Assignment:
From the records below, determine the number of lines containing "Specific". Output that number alone.

Exercise materials:
******

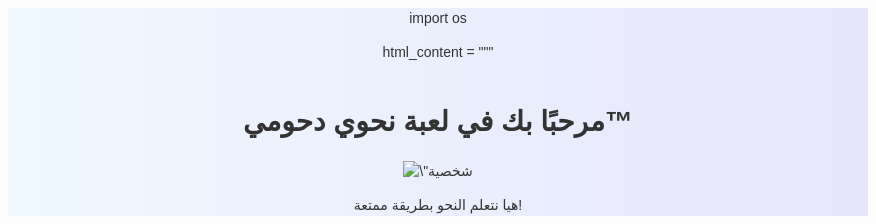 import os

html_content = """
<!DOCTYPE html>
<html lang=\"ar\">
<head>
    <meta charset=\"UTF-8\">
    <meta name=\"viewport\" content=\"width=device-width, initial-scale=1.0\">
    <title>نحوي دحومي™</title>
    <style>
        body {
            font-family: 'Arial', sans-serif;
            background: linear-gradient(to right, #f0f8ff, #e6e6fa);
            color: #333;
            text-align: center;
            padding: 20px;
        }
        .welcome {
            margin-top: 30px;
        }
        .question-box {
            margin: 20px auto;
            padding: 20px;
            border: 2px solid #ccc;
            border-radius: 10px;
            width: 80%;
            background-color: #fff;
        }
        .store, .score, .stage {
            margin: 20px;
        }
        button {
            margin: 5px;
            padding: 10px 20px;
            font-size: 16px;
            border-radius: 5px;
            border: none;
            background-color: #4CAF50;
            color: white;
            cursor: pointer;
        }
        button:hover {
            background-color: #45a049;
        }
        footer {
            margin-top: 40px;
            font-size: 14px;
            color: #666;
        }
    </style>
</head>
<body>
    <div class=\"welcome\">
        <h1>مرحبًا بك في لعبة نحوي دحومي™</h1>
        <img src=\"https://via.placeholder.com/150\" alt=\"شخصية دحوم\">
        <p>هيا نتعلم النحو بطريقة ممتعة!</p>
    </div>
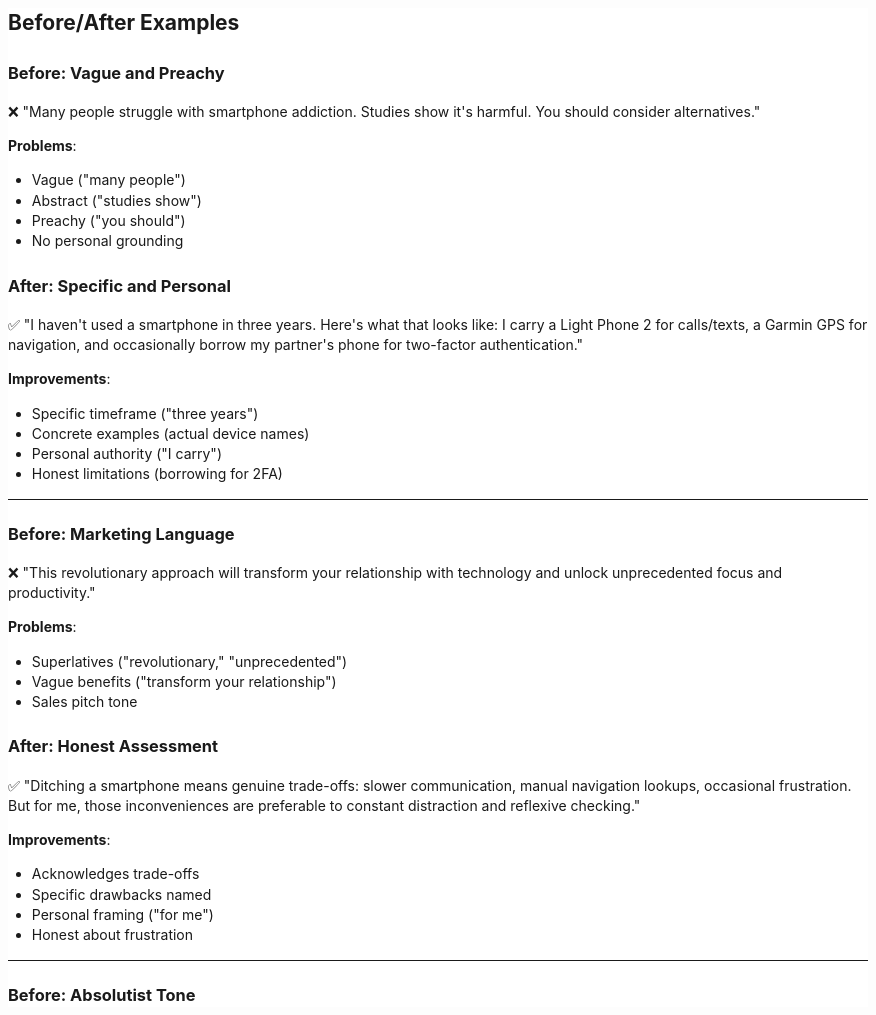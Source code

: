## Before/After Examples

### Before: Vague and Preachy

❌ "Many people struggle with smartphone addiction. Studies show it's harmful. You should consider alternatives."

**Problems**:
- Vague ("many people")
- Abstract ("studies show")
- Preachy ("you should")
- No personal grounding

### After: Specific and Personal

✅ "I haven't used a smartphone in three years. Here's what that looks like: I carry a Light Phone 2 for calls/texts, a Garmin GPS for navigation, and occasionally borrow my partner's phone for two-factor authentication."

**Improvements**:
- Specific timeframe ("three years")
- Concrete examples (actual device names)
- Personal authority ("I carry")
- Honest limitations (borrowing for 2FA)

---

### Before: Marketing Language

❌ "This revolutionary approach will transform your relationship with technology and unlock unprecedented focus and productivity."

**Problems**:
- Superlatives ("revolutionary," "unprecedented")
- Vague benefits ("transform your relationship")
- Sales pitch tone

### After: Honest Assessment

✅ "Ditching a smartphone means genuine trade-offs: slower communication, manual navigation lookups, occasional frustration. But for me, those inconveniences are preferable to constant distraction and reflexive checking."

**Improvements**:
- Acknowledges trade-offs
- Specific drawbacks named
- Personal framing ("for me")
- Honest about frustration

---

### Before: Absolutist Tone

******

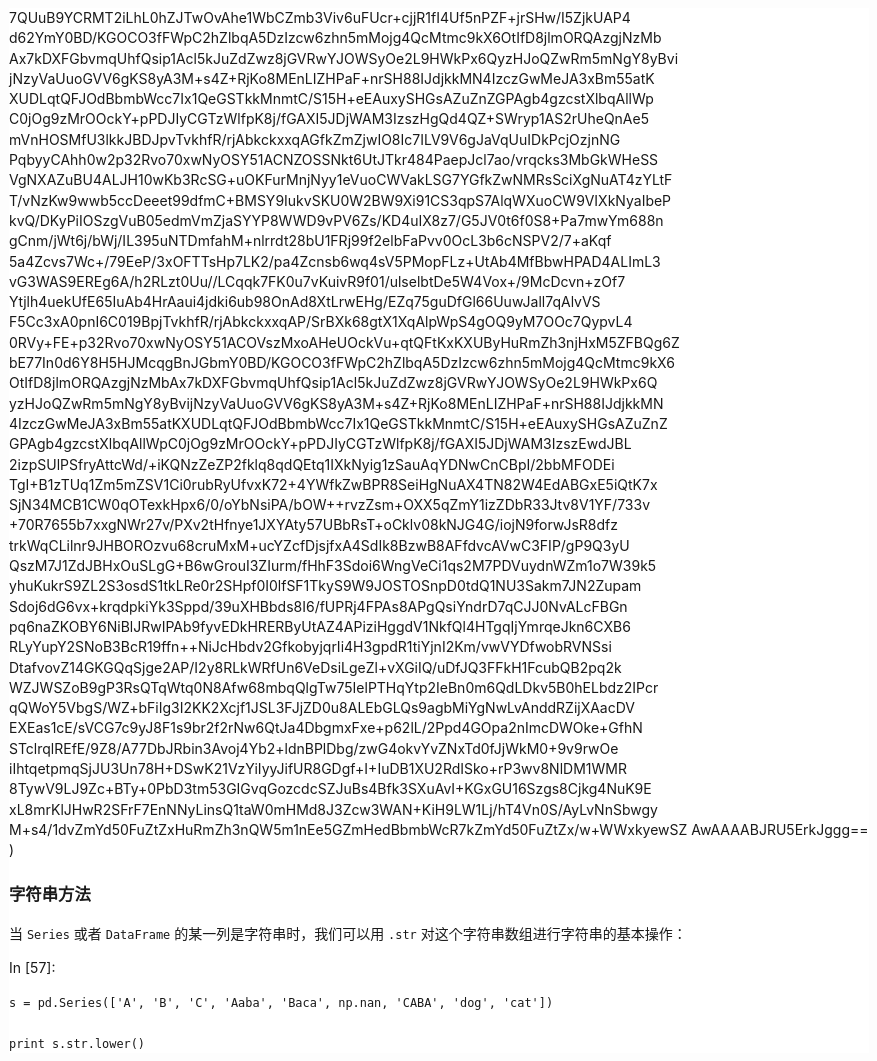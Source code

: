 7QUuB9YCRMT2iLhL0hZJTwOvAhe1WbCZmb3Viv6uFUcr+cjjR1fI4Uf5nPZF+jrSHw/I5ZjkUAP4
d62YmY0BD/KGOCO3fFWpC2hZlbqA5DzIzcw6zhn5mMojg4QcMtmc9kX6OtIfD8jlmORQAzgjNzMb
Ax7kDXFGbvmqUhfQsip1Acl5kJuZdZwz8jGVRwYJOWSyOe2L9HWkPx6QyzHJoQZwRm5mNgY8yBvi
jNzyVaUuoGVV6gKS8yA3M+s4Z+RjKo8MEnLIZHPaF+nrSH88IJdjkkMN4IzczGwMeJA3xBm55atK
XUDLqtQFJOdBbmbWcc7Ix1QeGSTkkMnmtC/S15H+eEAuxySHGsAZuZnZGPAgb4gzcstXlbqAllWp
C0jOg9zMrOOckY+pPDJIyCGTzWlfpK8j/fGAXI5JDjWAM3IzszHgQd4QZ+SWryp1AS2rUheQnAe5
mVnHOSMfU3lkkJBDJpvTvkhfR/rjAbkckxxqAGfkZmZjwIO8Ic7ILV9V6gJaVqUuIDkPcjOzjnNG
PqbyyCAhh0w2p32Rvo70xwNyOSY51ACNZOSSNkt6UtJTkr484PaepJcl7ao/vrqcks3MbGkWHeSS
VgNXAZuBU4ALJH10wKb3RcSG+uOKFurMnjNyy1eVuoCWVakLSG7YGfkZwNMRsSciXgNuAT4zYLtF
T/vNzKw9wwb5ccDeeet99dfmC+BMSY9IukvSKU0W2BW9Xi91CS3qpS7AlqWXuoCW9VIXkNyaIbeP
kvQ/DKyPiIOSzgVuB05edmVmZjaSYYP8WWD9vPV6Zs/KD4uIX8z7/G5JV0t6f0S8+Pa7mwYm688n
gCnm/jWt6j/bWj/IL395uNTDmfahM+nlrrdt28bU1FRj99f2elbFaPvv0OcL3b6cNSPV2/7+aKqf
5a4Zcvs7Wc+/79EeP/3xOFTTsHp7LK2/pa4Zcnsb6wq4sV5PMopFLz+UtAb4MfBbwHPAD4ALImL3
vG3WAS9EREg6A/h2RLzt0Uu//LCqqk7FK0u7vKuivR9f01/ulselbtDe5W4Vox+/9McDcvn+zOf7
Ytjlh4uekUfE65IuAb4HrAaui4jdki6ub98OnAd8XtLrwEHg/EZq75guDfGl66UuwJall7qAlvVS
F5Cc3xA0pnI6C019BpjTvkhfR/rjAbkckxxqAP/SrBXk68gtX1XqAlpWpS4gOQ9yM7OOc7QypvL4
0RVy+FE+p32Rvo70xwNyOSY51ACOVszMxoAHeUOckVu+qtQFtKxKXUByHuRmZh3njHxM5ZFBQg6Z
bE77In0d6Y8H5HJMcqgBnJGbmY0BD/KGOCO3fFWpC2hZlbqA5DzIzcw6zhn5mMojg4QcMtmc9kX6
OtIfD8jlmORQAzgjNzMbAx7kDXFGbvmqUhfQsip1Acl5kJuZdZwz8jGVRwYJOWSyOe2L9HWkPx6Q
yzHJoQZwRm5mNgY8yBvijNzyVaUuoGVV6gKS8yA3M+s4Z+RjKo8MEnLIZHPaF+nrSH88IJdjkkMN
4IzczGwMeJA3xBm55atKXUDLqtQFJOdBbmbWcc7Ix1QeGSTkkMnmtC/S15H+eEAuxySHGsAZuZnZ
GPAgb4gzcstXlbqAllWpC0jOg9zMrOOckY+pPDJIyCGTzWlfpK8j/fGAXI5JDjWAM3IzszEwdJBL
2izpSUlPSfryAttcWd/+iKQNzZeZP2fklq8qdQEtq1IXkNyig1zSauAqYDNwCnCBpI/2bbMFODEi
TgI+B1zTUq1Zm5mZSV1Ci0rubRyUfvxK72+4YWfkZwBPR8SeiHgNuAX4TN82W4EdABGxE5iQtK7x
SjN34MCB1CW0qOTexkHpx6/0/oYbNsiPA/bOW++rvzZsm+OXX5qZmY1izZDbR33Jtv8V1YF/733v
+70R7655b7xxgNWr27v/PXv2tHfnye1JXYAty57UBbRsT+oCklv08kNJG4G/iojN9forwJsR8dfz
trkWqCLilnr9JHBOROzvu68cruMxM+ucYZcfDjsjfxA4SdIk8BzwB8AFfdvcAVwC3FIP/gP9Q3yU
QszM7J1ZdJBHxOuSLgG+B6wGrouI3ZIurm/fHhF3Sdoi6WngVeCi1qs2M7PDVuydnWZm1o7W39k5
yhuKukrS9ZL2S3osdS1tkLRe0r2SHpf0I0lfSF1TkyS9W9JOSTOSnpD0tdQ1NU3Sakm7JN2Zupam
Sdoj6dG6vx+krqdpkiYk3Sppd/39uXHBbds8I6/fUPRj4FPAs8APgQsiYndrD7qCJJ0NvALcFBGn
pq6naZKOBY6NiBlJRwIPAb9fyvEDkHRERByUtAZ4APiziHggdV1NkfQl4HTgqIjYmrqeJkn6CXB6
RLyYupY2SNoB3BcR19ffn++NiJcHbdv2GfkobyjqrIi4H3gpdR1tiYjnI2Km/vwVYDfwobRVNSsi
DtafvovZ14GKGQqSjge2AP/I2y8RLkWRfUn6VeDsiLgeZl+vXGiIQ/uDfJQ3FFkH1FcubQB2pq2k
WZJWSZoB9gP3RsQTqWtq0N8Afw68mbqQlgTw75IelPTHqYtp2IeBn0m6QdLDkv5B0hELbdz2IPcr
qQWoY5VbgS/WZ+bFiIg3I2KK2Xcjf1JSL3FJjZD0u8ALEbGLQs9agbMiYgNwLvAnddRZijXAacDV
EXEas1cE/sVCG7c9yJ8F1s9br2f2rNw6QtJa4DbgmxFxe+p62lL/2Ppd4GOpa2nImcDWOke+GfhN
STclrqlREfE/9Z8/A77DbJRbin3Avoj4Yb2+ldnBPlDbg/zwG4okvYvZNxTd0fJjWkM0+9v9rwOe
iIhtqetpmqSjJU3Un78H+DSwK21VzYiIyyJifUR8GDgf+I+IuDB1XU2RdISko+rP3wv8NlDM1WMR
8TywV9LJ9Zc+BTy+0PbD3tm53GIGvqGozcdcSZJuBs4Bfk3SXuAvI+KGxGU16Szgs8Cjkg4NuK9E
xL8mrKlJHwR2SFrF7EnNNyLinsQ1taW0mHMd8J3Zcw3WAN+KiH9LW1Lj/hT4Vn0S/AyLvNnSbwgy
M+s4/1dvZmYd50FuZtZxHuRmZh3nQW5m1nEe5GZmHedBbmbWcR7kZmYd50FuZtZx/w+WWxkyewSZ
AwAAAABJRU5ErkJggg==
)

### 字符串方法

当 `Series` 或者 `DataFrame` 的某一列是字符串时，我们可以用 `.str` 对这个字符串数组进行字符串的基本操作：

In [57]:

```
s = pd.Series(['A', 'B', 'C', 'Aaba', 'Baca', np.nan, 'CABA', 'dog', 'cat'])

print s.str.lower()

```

******

Response area:
3